Schutzlücke der betrieblichen Altersversorgung in der Unternehmensinsolvenz
In dem vom BAG entschiedenen Fall hatte ein Rentner den Pensionssicherungsverein als Träger der Insolvenzversicherung nach Eröffnung der Insolvenz über den Betrieb seines ehemaligen Arbeitgebers auf eine betriebliche Versorgungsleistung verklagt. Gegenstand der Klage war eine einmalige Kapitalleistung im Rahmen der betrieblichen Altersversorgung.
Betrieb verschiebt Zahlung auf späteren Zeitpunkt
Mit Erreichen des 60. Lebensjahres im Jahr 2009 schied der Kläger aus dem Arbeitsverhältnis aus. Gemäß den Bestimmungen der betrieblichen Altersversorgung stand dem Kläger mit Erreichen des 60. Lebensjahres ein Anspruch auf eine einmalige Kapitalleistung in Höhe von knapp 30.000 EUR zu.
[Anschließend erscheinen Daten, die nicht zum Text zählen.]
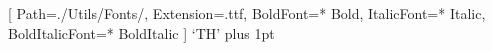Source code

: \usepackage{apacite}
\usepackage{indentfirst}
\usepackage{fontspec}
\usepackage{xunicode}
\usepackage{xltxtra}
\usepackage{titlesec}
\usepackage{enumitem}
\usepackage[a4paper,left=25mm,right=25mm,top=25mm,bottom=25mm]{geometry}

\setmainfont{THSarabunNew}[
    Path=./Utils/Fonts/,
    Extension=.ttf,
    BoldFont=* Bold,
    ItalicFont=* Italic,
    BoldItalicFont=* BoldItalic
]
\XeTeXlinebreaklocale`TH'
\XeTeXlinebreakskip=0pt plus 1pt

\setlength{\parindent}{1cm}
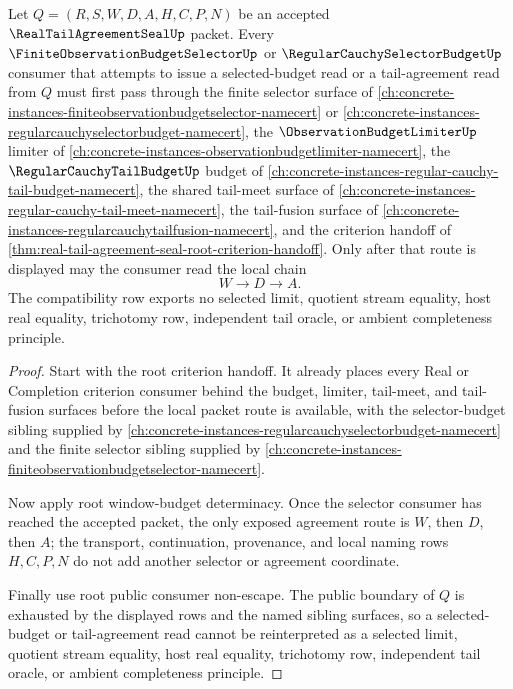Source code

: \begin{theorem}
\label{thm:real-tail-agreement-seal-root-selector-budget-compatibility}
Let $Q=(R,S,W,D,A,H,C,P,N)$ be an accepted $\RealTailAgreementSealUp$ packet. Every $\FiniteObservationBudgetSelectorUp$ or $\RegularCauchySelectorBudgetUp$ consumer that attempts to issue a selected-budget read or a tail-agreement read from $Q$ must first pass through the finite selector surface of \autoref{ch:concrete-instances-finiteobservationbudgetselector-namecert} or \autoref{ch:concrete-instances-regularcauchyselectorbudget-namecert}, the $\ObservationBudgetLimiterUp$ limiter of \autoref{ch:concrete-instances-observationbudgetlimiter-namecert}, the $\RegularCauchyTailBudgetUp$ budget of \autoref{ch:concrete-instances-regular-cauchy-tail-budget-namecert}, the shared tail-meet surface of \autoref{ch:concrete-instances-regular-cauchy-tail-meet-namecert}, the tail-fusion surface of \autoref{ch:concrete-instances-regularcauchytailfusion-namecert}, and the criterion handoff of \autoref{thm:real-tail-agreement-seal-root-criterion-handoff}. Only after that route is displayed may the consumer read the local chain
$$
W \to D \to A.
$$
The compatibility row exports no selected limit, quotient stream equality, host real equality, trichotomy row, independent tail oracle, or ambient completeness principle.
\end{theorem}
\begin{proof}
Start with the root criterion handoff. It already places every Real or Completion criterion consumer behind the budget, limiter, tail-meet, and tail-fusion surfaces before the local packet route is available, with the selector-budget sibling supplied by \autoref{ch:concrete-instances-regularcauchyselectorbudget-namecert} and the finite selector sibling supplied by \autoref{ch:concrete-instances-finiteobservationbudgetselector-namecert}.

Now apply root window-budget determinacy. Once the selector consumer has reached the accepted packet, the only exposed agreement route is $W$, then $D$, then $A$; the transport, continuation, provenance, and local naming rows $H,C,P,N$ do not add another selector or agreement coordinate.

Finally use root public consumer non-escape. The public boundary of $Q$ is exhausted by the displayed rows and the named sibling surfaces, so a selected-budget or tail-agreement read cannot be reinterpreted as a selected limit, quotient stream equality, host real equality, trichotomy row, independent tail oracle, or ambient completeness principle.
\end{proof}

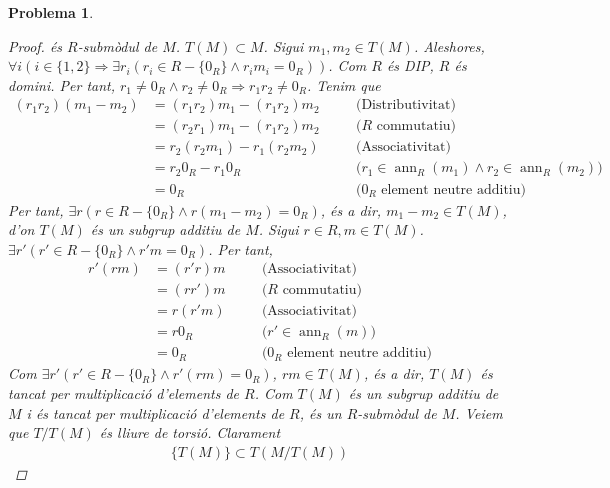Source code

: \documentclass[compress]{article}
\newtheorem{problema}{Problema}
\theoremstyle{definition}
\DeclareMathOperator{\ann}{ann}
\begin{document}
\begin{problema}
\begin{enumerate}
\begin{proof}
            és $R$-submòdul de $M$. $T(M)\subset M$. Sigui $m_{1},m_{2}\in T(M)$. Aleshores, $\forall i(i\in\{1,2\}\Rightarrow\exists r_{i}(r_{i}\in R-\{0_{R}\}\land r_{i}m_{i}=0_{R}))$. Com $R$ és DIP, $R$ és domini. Per tant, $r_{1}\neq0_{R}\land r_{2}\neq0_{R}\Rightarrow r_{1}r_{2}\neq0_{R}$. Tenim que
            \begin{align*}
                (r_{1}r_{2})(m_{1}-m_{2})
                &=(r_{1}r_{2})m_{1}-(r_{1}r_{2})m_{2}
                &\quad&\textrm{(Distributivitat)}\\
                &=(r_{2}r_{1})m_{1}-(r_{1}r_{2})m_{2}
                &\quad&\textrm{($R$ commutatiu)}\\
                &=r_{2}(r_{2}m_{1})-r_{1}(r_{2}m_{2})
                &\quad&\textrm{(Associativitat)}\\
                &=r_{2}0_{R}-r_{1}0_{R}
                &\quad&\textrm{($r_{1}\in\ann_{R}(m_{1})\land r_{2}\in\ann_{R}(m_{2})$)}\\
                &=0_{R}
                &\quad&\textrm{($0_{R}$ element neutre additiu)}
            \end{align*}
            Per tant, $\exists r(r\in R-\{0_{R}\}\land r(m_{1}-m_{2})=0_{R})$, és a dir, $m_{1}-m_{2}\in T(M)$, d'on $T(M)$ és un subgrup additiu de $M$. Sigui $r\in R,m\in T(M)$. $\exists r'(r'\in R-\{0_{R}\}\land r'm=0_{R})$. Per tant,
            \begin{align*}
                r'(rm)
                &=(r'r)m
                &\quad&\textrm{(Associativitat)}\\
                &=(rr')m
                &\quad&\textrm{($R$ commutatiu)}\\
                &=r(r'm)
                &\quad&\textrm{(Associativitat)}\\
                &=r0_{R}
                &\quad&\textrm{($r'\in\ann_{R}(m)$)}\\
                &=0_{R}
                &\quad&\textrm{($0_{R}$ element neutre additiu)}
            \end{align*}
            Com $\exists r'(r'\in R-\{0_{R}\}\land r'(rm)=0_{R})$, $rm\in T(M)$, és a dir, $T(M)$ és tancat per multiplicació d'elements de $R$. Com $T(M)$ és un subgrup additiu de $M$ i és tancat per multiplicació d'elements de $R$, és un $R$-submòdul de $M$.\newline
            Veiem que $T/T(M)$ és lliure de torsió. Clarament
            \begin{align*}
                \{T(M)\}\subset T(M/T(M))

\end{align*}
\end{proof}
\end{enumerate}
\end{problema}
\end{document}
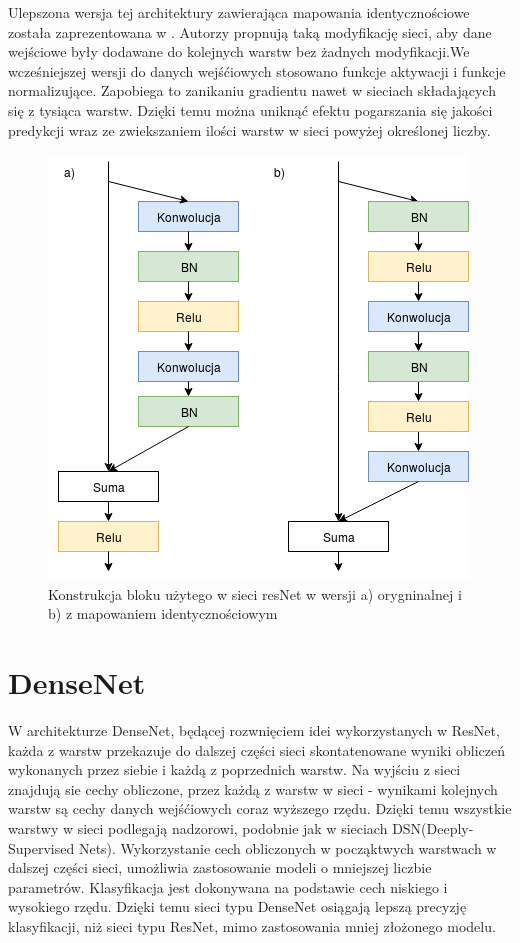 \documentclass[a4paper,11pt,twoside]{report}
\theoremstyle{definition}
\begin{document}
Ulepszona wersja tej architektury zawierająca mapowania identycznościowe została zaprezentowana w \cite{preResnet}. Autorzy propnują taką modyfikację sieci, aby dane wejściowe były dodawane do kolejnych warstw bez żadnych modyfikacji.We wcześniejszej wersji do danych wejśćiowych stosowano funkcje aktywacji i funkcje normalizujące. Zapobiega to zanikaniu gradientu nawet w sieciach składających się z tysiąca warstw. Dzięki temu można uniknąć efektu pogarszania się jakości predykcji wraz ze zwiekszaniem ilości warstw w sieci powyżej określonej liczby.

\begin{figure}[h!]
	\centering
	\includegraphics{resnetBlock}
	\caption{Konstrukcja bloku użytego w sieci resNet w wersji a) orygninalnej i b) z mapowaniem identycznościowym}
\end{figure}

\section{DenseNet}

W architekturze DenseNet, będącej rozwnięciem idei wykorzystanych w ResNet, każda z warstw przekazuje do dalszej części sieci skontatenowane wyniki obliczeń wykonanych przez siebie i każdą z poprzednich warstw. Na wyjściu z sieci znajdują sie cechy obliczone, przez każdą z warstw w sieci - wynikami kolejnych warstw są cechy danych wejśćiowych coraz wyższego rzędu. Dzięki temu wszystkie warstwy w sieci podlegają nadzorowi, podobnie jak w sieciach DSN(Deeply-Supervised Nets)\cite{DSN}. Wykorzystanie cech obliczonych w począktwych warstwach w dalszej części sieci, umożliwia zastosowanie modeli o mniejszej liczbie parametrów. Klasyfikacja jest dokonywana na podstawie cech niskiego i wysokiego rzędu. Dzięki temu sieci typu DenseNet osiągają lepszą precyzję klasyfikacji, niż sieci typu ResNet, mimo zastosowania mniej złożonego modelu\cite{denseNet}. 
\end{document}
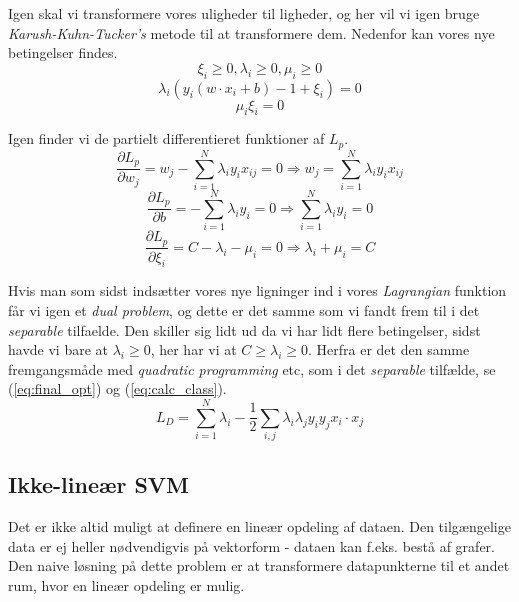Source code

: \documentclass{article}
\begin{document}
Igen skal vi transformere vores uligheder til ligheder, og her vil vi igen bruge \textit{Karush-Kuhn-Tucker's} metode til at transformere dem. Nedenfor kan vores nye betingelser findes.
\begin{equation}
\label{eq:slack_constraint_lambda_i1}
\xi_i \geq 0, \lambda_i \geq 0, \mu_i \geq 0
\end{equation}
\begin{equation}
\label{eq:slack_constraint_lambda_i2}
\lambda_i(y_i(w \cdot x_i + b) - 1 + \xi_i) = 0
\end{equation}
\begin{equation}
\label{eq:slack_constraint_lambda_i3}
\mu_i \xi_i = 0
\end{equation}

Igen finder vi de partielt differentieret funktioner af $L_p$.
\begin{equation}
\label{eq:slack_partial_L_pw}
\frac{\partial L_p}{\partial w_j} = w_j - \sum\limits_{i=1}^N \lambda_i y_i x_{ij} = 0 \Rightarrow w_j = \sum\limits_{i=1}^N \lambda_i y_i x_{ij}
\end{equation}
\begin{equation}
\label{eq:slack_partial_L_pb}
\frac{\partial L_p}{\partial b} = - \sum\limits_{i=1}^N \lambda_i y_i = 0 \Rightarrow \sum\limits_{i=1}^N \lambda_i y_i = 0
\end{equation}
\begin{equation}
\label{eq:slack_partial_L_pxi}
\frac{\partial L_p}{\partial \xi_i} = C - \lambda_i - \mu_i = 0 \Rightarrow \lambda_i + \mu_i = C
\end{equation}

Hvis man som sidst indsætter vores nye ligninger ind i vores \textit{Lagrangian} funktion får vi igen et \textit{dual problem}, og dette er det samme som vi fandt frem til i det \textit{separable} tilfaelde. Den skiller sig lidt ud da vi har lidt flere betingelser, sidst havde vi bare at $\lambda_i \geq 0$, her har vi at $C \geq \lambda_i \geq 0$. Herfra er det den samme fremgangsmåde med \textit{quadratic programming} etc, som i det \textit{separable} tilfælde, se (\ref{eq:final_opt}) og (\ref{eq:calc_class}).
\begin{equation}
\label{eq:slack_L_D}
L_D = \sum\limits_{i=1}^N \lambda_i - \frac{1}{2}\sum\limits_{i,j}\lambda_i \lambda_j y_i y_j x_i \cdot x_j
\end{equation}

\subsection{Ikke-lineær SVM}
Det er ikke altid muligt at definere en lineær opdeling af dataen. Den tilgængelige data er ej heller nødvendigvis på vektorform - dataen kan f.eks. bestå af grafer. Den naive løsning på dette problem er at transformere datapunkterne til et andet rum, hvor en lineær opdeling er mulig.
\end{document}
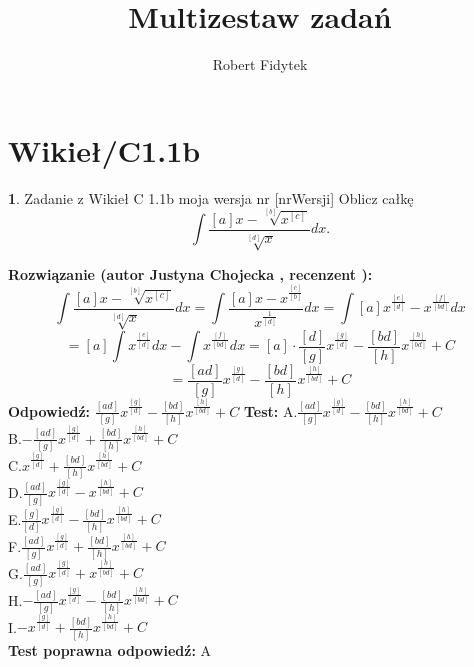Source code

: \documentclass[12pt, a4paper]{article}
\title{Multizestaw zadań}
\author{Robert Fidytek}
\date{}
\theoremstyle{definition} %
\newtheorem{zad}{}
\newcommand{\kategoria}[1]{\section{#1}} %
\newcommand{\zadStart}[1]{\begin{zad}#1\newline} %
\newcommand{\zadStop}{\end{zad}}   %
\newcommand{\rozwStart}[2]{\noindent \textbf{Rozwiązanie (autor #1 , recenzent #2): }\newline} %
\newcommand{\rozwStop}{\newline}                                            %
\newcommand{\odpStart}{\noindent \textbf{Odpowiedź:}\newline}    %
\newcommand{\odpStop}{\newline}                                             %
\newcommand{\testStart}{\noindent \textbf{Test:}\newline} %
\newcommand{\testStop}{\newline} %
\newcommand{\kluczStart}{\noindent \textbf{Test poprawna odpowiedź:}\newline} %
\newcommand{\kluczStop}{\newline} %
\begin{document}
\maketitle
\kategoria{Wikieł/C1.1b}
\zadStart{Zadanie z Wikieł C 1.1b moja wersja nr [nrWersji]}
Oblicz całkę $$\int \frac{[a]x-\sqrt[[b]]{x^{[c]}}}{\sqrt[[d]]{x}} dx.$$
\zadStop
\rozwStart{Justyna Chojecka}{}
$$\int \frac{[a]x-\sqrt[[b]]{x^{[c]}}}{\sqrt[[d]]{x}} dx=\int \frac{[a]x-x^{\frac{[c]}{[b]}}}{x^{\frac{1}{[d]}}}dx=\int[a]x^{\frac{[e]}{[d]}}-x^{\frac{[f]}{[bd]}}dx$$$$=[a]\int x^{\frac{[e]}{[d]}}dx -\int x^{\frac{[f]}{[bd]}}dx=[a]\cdot \frac{[d]}{[g]}x^{\frac{[g]}{[d]}}-\frac{[bd]}{[h]}x^{\frac{[h]}{[bd]}}+C$$$$=\frac{[ad]}{[g]}x^{\frac{[g]}{[d]}}-\frac{[bd]}{[h]}x^{\frac{[h]}{[bd]}}+C$$
\rozwStop
\odpStart
$\frac{[ad]}{[g]}x^{\frac{[g]}{[d]}}-\frac{[bd]}{[h]}x^{\frac{[h]}{[bd]}}+C$
\odpStop
\testStart
A.$\frac{[ad]}{[g]}x^{\frac{[g]}{[d]}}-\frac{[bd]}{[h]}x^{\frac{[h]}{[bd]}}+C$\\
B.$-\frac{[ad]}{[g]}x^{\frac{[g]}{[d]}}+\frac{[bd]}{[h]}x^{\frac{[h]}{[bd]}}+C$\\
C.$x^{\frac{[g]}{[d]}}+\frac{[bd]}{[h]}x^{\frac{[h]}{[bd]}}+C$\\
D.$\frac{[ad]}{[g]}x^{\frac{[g]}{[d]}}-x^{\frac{[h]}{[bd]}}+C$\\
E.$\frac{[g]}{[d]}x^{\frac{[g]}{[d]}}-\frac{[bd]}{[h]}x^{\frac{[h]}{[bd]}}+C$\\
F.$\frac{[ad]}{[g]}x^{\frac{[g]}{[d]}}+\frac{[bd]}{[h]}x^{\frac{[h]}{[bd]}}+C$\\
G.$\frac{[ad]}{[g]}x^{\frac{[g]}{[d]}}+x^{\frac{[h]}{[bd]}}+C$\\
H.$-\frac{[ad]}{[g]}x^{\frac{[g]}{[d]}}-\frac{[bd]}{[h]}x^{\frac{[h]}{[bd]}}+C$\\
I.$-x^{\frac{[g]}{[d]}}+\frac{[bd]}{[h]}x^{\frac{[h]}{[bd]}}+C$\\
\testStop
\kluczStart
A
\kluczStop
\end{document}
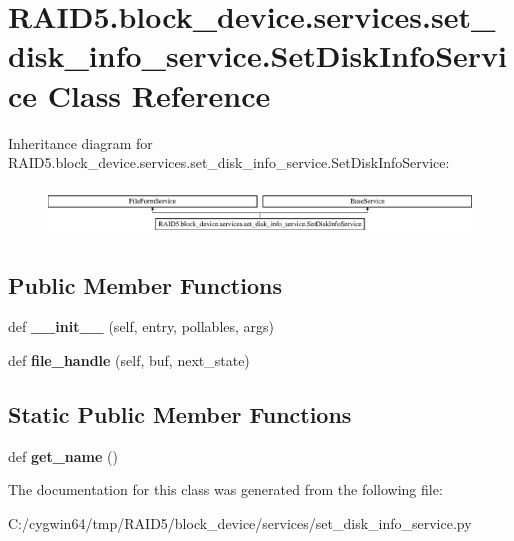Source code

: \hypertarget{class_r_a_i_d5_1_1block__device_1_1services_1_1set__disk__info__service_1_1_set_disk_info_service}{}\section{R\+A\+I\+D5.\+block\+\_\+device.\+services.\+set\+\_\+disk\+\_\+info\+\_\+service.\+Set\+Disk\+Info\+Service Class Reference}
\label{class_r_a_i_d5_1_1block__device_1_1services_1_1set__disk__info__service_1_1_set_disk_info_service}
Inheritance diagram for R\+A\+I\+D5.\+block\+\_\+device.\+services.\+set\+\_\+disk\+\_\+info\+\_\+service.\+Set\+Disk\+Info\+Service\+:\begin{figure}[H]
\begin{center}
\leavevmode
\includegraphics[height=1.320755cm]{class_r_a_i_d5_1_1block__device_1_1services_1_1set__disk__info__service_1_1_set_disk_info_service}
\end{center}
\end{figure}
\subsection*{Public Member Functions}
\begin{DoxyCompactItemize}
\item 
\mbox{\label{class_r_a_i_d5_1_1block__device_1_1services_1_1set__disk__info__service_1_1_set_disk_info_service_a475d7ba1551735748b5a226e0113fbd7}} 
def {\bfseries \+\_\+\+\_\+init\+\_\+\+\_\+} (self, entry, pollables, args)
\item 
\mbox{\label{class_r_a_i_d5_1_1block__device_1_1services_1_1set__disk__info__service_1_1_set_disk_info_service_a800282607bae5d6545a1eb4e586ef02c}} 
def {\bfseries file\+\_\+handle} (self, buf, next\+\_\+state)
\end{DoxyCompactItemize}
\subsection*{Static Public Member Functions}
\begin{DoxyCompactItemize}
\item 
\mbox{\label{class_r_a_i_d5_1_1block__device_1_1services_1_1set__disk__info__service_1_1_set_disk_info_service_a72eea80f2a7dea81f2a9b3afcb0e67a2}} 
def {\bfseries get\+\_\+name} ()
\end{DoxyCompactItemize}


The documentation for this class was generated from the following file\+:\begin{DoxyCompactItemize}
\item 
C\+:/cygwin64/tmp/\+R\+A\+I\+D5/block\+\_\+device/services/set\+\_\+disk\+\_\+info\+\_\+service.\+py\end{DoxyCompactItemize}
Die Zahlung war als Versorgungsguthaben am 28. Februar des auf den Versorgungsfall folgenden Jahres zur Auszahlung fällig war, mithin am 28.2.2010. Im gleichen Jahr erkundigte sich der Kläger telefonisch bei der Rechtsnachfolgerin seines ehemaligen Arbeitgebers über die Auszahlungsmodalitäten und erhielt die (unrichtige) Auskunft, der Anspruch werde erst mit Bewilligung einer Rente aus der gesetzlichen Rentenversicherung fällig.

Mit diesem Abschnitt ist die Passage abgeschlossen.